** Requirement **
Reproduce exactly, and only, the lines below from the one containing "## Used Paintball Gun Rating System" through the one containing "Shortly after the".

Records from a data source

+ + + + +

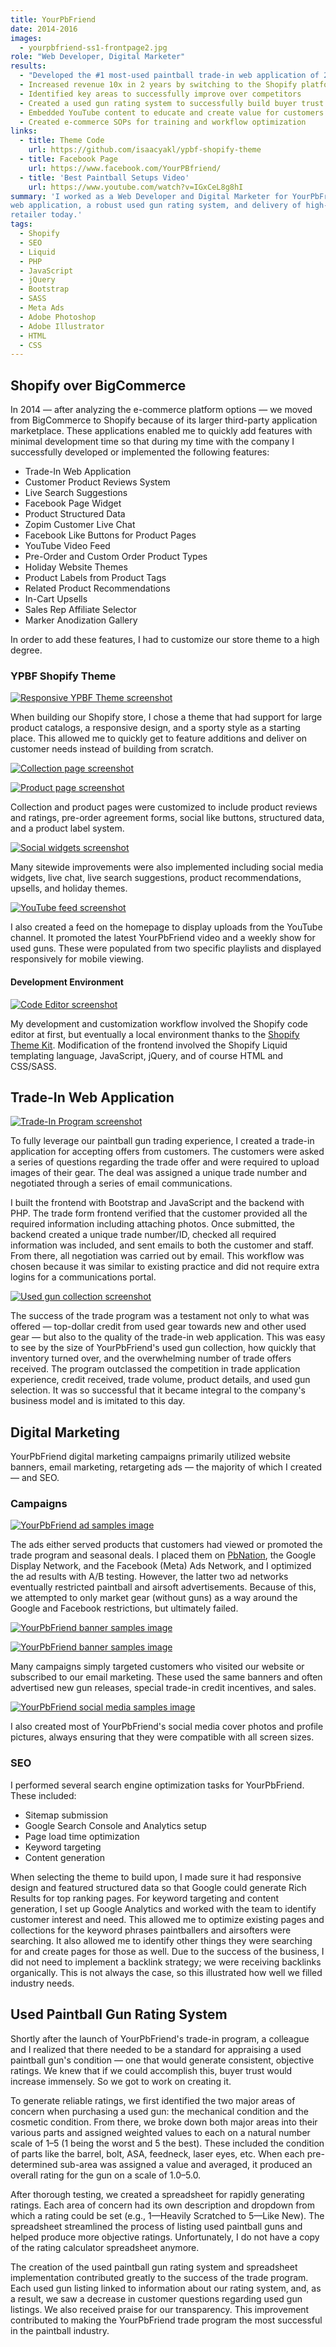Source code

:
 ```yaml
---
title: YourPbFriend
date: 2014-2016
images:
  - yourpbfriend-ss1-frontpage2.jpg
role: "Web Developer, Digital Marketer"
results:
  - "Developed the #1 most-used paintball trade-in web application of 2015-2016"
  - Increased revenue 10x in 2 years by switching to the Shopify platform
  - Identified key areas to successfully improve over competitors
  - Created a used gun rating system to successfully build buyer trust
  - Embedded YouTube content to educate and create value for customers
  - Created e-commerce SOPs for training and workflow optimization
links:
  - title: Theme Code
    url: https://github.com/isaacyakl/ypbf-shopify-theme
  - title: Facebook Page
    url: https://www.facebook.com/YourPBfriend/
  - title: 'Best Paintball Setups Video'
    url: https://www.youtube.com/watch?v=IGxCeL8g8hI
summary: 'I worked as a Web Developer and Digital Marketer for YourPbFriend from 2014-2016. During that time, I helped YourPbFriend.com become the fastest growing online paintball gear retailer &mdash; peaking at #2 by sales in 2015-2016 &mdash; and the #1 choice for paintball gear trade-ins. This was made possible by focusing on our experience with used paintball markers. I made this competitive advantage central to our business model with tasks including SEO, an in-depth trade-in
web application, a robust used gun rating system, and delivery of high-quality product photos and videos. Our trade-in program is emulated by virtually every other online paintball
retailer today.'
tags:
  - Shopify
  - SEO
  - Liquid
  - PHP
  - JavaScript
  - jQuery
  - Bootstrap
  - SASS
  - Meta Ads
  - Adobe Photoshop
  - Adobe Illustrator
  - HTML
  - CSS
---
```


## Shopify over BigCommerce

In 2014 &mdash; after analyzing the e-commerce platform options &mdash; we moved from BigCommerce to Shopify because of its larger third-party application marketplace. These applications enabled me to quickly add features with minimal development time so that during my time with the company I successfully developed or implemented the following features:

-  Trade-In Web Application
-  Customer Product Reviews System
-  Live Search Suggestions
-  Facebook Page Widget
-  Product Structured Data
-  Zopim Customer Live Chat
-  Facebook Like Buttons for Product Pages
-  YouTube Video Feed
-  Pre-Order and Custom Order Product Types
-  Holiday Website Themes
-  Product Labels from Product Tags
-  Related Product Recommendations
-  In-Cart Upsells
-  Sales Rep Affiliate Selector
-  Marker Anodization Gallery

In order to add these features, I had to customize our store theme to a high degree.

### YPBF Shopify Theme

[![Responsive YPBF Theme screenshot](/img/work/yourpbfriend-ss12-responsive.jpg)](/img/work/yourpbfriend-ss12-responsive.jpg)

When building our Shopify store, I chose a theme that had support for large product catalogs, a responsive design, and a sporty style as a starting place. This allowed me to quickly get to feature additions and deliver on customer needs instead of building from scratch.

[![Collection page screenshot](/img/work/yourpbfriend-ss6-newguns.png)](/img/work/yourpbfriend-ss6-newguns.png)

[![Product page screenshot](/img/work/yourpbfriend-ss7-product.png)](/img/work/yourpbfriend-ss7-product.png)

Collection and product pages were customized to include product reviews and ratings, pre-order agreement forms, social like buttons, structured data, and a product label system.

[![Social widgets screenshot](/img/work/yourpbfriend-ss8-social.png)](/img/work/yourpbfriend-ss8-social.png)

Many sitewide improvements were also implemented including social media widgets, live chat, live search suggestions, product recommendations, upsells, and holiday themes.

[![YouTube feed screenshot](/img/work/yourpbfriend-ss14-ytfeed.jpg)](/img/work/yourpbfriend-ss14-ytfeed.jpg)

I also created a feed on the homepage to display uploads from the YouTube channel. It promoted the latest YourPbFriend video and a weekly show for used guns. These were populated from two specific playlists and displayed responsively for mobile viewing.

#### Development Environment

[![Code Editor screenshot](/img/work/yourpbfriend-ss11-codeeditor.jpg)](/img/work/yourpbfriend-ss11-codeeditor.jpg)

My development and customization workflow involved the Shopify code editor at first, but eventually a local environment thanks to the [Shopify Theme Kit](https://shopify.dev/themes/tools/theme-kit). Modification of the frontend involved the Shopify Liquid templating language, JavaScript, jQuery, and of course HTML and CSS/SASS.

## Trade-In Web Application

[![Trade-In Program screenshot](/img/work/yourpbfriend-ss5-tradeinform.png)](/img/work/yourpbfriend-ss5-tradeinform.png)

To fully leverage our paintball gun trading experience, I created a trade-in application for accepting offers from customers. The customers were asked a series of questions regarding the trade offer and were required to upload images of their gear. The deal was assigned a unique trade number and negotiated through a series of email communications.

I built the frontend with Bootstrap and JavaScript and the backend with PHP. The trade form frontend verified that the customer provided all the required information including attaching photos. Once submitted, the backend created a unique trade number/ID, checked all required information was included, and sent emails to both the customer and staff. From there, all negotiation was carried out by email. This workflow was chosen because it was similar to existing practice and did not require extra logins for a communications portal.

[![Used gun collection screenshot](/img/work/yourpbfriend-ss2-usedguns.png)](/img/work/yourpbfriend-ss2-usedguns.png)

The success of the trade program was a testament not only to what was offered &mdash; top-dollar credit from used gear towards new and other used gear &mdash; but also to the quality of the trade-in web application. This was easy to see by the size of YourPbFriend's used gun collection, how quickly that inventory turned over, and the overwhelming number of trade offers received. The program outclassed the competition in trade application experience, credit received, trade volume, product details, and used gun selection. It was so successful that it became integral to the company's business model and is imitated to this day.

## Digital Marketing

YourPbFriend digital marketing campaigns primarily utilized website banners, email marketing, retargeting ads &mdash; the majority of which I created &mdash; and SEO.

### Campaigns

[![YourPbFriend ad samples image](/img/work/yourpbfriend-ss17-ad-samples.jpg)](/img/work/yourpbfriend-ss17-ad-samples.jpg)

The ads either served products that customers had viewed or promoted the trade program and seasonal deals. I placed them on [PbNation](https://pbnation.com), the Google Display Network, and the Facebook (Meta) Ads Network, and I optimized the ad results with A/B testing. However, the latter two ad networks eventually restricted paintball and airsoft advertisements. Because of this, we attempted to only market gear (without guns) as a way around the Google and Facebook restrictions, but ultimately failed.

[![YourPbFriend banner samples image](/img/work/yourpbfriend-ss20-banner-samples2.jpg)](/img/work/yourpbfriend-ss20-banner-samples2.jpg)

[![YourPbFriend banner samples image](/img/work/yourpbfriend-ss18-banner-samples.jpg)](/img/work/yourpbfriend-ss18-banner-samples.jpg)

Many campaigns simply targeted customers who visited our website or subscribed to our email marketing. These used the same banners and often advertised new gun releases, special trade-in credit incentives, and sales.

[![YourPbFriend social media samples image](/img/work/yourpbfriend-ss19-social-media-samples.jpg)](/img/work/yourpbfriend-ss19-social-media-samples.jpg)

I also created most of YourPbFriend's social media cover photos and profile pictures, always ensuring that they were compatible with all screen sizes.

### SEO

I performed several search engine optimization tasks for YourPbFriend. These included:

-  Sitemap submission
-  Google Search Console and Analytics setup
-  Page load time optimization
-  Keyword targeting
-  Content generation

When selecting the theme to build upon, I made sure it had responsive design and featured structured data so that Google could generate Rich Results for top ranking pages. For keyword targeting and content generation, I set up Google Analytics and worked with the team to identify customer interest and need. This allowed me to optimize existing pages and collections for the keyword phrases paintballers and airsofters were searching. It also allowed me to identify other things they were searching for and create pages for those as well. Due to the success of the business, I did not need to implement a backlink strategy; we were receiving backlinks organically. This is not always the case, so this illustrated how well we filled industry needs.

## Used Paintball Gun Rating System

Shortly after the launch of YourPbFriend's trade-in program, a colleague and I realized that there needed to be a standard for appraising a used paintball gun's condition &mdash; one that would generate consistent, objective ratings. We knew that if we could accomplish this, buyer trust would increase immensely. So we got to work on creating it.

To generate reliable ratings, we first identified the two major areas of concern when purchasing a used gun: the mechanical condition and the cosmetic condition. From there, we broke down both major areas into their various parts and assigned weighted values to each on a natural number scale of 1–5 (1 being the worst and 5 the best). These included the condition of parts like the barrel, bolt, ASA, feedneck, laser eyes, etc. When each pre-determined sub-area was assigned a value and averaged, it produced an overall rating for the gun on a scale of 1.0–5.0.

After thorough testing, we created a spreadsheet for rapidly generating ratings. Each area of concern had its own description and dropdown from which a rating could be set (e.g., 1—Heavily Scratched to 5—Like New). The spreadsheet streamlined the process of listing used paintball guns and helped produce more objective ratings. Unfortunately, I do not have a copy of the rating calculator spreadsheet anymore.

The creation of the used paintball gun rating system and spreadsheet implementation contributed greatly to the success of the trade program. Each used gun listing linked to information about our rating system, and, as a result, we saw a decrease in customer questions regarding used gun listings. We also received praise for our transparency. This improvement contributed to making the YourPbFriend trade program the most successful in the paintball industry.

+ + + + +

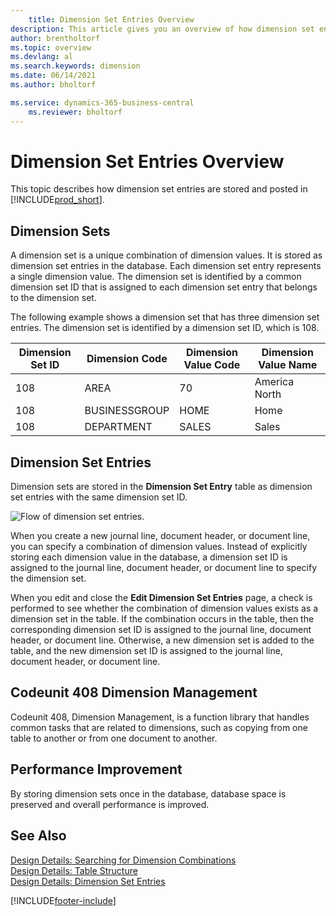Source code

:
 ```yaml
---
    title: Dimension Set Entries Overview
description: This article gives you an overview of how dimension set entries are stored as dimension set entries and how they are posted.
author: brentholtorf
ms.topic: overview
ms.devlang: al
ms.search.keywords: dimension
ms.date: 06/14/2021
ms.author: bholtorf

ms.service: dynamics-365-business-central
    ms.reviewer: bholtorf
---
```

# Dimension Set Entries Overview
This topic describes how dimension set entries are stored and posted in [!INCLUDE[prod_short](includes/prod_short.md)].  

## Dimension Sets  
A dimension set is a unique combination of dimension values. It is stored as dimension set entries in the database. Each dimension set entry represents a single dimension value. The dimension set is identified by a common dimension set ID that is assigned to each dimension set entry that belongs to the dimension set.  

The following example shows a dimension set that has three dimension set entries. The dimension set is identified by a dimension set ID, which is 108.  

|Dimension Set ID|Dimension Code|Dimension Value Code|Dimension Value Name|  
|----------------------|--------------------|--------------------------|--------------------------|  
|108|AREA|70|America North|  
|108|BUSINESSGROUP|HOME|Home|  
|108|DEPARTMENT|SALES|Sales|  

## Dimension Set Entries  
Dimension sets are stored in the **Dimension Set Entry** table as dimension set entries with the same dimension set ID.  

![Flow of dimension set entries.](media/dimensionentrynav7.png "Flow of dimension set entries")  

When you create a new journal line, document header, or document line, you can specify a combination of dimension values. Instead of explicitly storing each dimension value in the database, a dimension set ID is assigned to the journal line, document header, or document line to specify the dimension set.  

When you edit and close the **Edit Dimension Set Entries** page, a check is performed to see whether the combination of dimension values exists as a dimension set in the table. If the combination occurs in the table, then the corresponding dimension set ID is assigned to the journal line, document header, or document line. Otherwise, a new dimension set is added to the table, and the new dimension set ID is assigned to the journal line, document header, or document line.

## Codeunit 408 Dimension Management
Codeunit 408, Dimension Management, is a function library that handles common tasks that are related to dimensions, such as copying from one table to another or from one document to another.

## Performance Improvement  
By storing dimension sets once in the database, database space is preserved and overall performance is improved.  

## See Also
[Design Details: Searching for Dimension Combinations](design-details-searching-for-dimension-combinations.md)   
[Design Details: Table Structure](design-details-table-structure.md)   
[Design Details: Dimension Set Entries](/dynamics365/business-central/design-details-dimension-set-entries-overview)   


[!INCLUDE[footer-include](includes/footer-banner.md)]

+ + + + +

** Exercise response **
## Used Paintball Gun Rating System

Shortly after the launch of YourPbFriend's trade-in program, a colleague and I realized that there needed to be a standard for appraising a used paintball gun's condition &mdash; one that would generate consistent, objective ratings. We knew that if we could accomplish this, buyer trust would increase immensely. So we got to work on creating it.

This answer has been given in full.